Hunting provides most of the money to restore bighorns and their habitat. Every year the Wild Sheep Foundation and Dallas Safari Club auction permits to hunt wild bighorn sheep in Texas, which sell for $70,000 to $115,000 per permit. Money raised goes to support research and habitat management for Texas bighorn restoration.
The last two years Texas has issued 16 sheep hunting permits annually. Permits depend on annual population surveys and are issued for state and private lands where harvestable rams are observed. A harvestable ram is an older, 7-to-12 year old male that has “done his thing” and is deemed surplus to the population. Through this system, TPWD typically receives 20-to-25 percent of sheep permits for public hunts on the Black Gap, Elephant Mt. and Sierra Diablo WMAs, with private landowners receiving the remaining permits.
TPWD also offers a chance for anyone to hunt bighorns through the Texas Grand Slam in the agency’s Big Time Texas Hunts program, which sells $10 entries for random drawings to award “dream hunts.” The grand slam winner gets guided hunts for all four of the state’s top big game animals, including bighorn sheep.
Besides its importance for natural and cultural resource conservation, Big Bend Ranch State Park is a premier adventure travel destination. In recent years, the park has opened more than 200 miles of new or newly accessible jeep roads and hike and bike trails, plus 50 new backcountry campsites in remote scenic areas, opening up large new areas of the 360,000-acre park that visitors could not access easily before. Among other attractions, Texas’s largest state park is becoming international known for mountain biking.
In October, the International Mountain Biking Association designated the Fresno-Sauceda Loop Trail at Big Bend Ranch an “Epic” ride. IMBA has designated fewer than 50 Epic rides in the U.S. and Canada. The Big Bend Ranch ride is the only mountain-bike ride designated as Epic in Texas, and one of only two in the southwestern U.S.
Big Bend Ranch has an array of brochures, web pages and YouTube videos covering mountain biking, camping, backcountry driving and more.
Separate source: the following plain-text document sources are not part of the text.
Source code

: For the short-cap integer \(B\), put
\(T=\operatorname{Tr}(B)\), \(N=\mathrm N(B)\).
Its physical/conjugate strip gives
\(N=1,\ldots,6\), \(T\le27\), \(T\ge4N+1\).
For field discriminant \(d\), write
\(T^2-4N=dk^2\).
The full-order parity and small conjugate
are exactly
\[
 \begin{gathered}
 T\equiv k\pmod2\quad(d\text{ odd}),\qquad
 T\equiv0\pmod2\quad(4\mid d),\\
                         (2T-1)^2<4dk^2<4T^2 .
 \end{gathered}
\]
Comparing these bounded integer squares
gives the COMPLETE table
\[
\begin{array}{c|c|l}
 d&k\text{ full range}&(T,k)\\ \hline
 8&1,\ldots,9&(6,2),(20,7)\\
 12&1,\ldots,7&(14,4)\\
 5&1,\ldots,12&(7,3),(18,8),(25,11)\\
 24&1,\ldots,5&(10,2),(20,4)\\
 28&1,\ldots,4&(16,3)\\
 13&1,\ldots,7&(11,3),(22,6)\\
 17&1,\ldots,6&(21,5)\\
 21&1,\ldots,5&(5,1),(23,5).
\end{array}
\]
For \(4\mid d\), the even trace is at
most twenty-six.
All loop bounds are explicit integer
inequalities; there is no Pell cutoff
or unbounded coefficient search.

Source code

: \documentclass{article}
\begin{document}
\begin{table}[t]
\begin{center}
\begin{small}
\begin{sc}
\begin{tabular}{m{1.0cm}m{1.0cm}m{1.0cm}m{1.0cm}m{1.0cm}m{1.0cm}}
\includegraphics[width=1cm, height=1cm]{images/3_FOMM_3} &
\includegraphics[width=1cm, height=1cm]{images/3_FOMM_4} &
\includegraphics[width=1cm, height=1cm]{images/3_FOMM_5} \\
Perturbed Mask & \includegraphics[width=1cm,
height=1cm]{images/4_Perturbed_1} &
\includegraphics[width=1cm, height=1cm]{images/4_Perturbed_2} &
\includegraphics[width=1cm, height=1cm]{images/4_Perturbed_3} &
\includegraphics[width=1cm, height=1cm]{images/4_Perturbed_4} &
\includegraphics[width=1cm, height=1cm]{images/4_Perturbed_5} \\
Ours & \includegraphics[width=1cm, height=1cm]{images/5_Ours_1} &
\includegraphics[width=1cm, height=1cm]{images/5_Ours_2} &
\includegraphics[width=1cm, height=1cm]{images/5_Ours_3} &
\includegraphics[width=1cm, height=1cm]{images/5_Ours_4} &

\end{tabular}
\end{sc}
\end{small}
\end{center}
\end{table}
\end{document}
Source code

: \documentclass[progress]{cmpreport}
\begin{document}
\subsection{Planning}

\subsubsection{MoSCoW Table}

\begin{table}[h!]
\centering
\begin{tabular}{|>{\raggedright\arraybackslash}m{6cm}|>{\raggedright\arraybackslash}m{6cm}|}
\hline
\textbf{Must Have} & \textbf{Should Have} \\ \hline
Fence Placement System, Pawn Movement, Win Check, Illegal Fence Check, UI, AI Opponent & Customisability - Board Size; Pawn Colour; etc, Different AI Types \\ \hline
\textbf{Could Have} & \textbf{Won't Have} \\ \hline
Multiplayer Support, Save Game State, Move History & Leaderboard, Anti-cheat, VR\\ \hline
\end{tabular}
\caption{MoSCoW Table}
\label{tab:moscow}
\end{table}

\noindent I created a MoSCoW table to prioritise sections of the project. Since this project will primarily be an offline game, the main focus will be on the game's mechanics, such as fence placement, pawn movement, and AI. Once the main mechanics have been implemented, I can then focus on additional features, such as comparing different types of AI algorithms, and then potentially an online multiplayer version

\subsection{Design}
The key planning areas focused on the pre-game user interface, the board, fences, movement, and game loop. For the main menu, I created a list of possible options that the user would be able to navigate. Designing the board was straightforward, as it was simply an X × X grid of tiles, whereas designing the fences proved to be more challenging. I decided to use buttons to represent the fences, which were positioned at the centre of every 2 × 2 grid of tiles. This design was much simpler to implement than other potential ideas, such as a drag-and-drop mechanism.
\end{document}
Downloadable brochures include “Big Bend Ranch Biking Guide — The Other Side of Nowhere” and “Roads to Nowhere — A guide to unmaintained 4x4 high clearance roads in Big Bend Ranch State Park.” The new video “Mountain Biking Big Bend Ranch State Park” on TPWD’s official YouTube channel follows an Austin newspaper reporter experiencing part of the “Epic ride” trail. The park’s downloadable “El Solitario” quarterly newsletter offers detailed articles, photos and practical tips for enjoying the park.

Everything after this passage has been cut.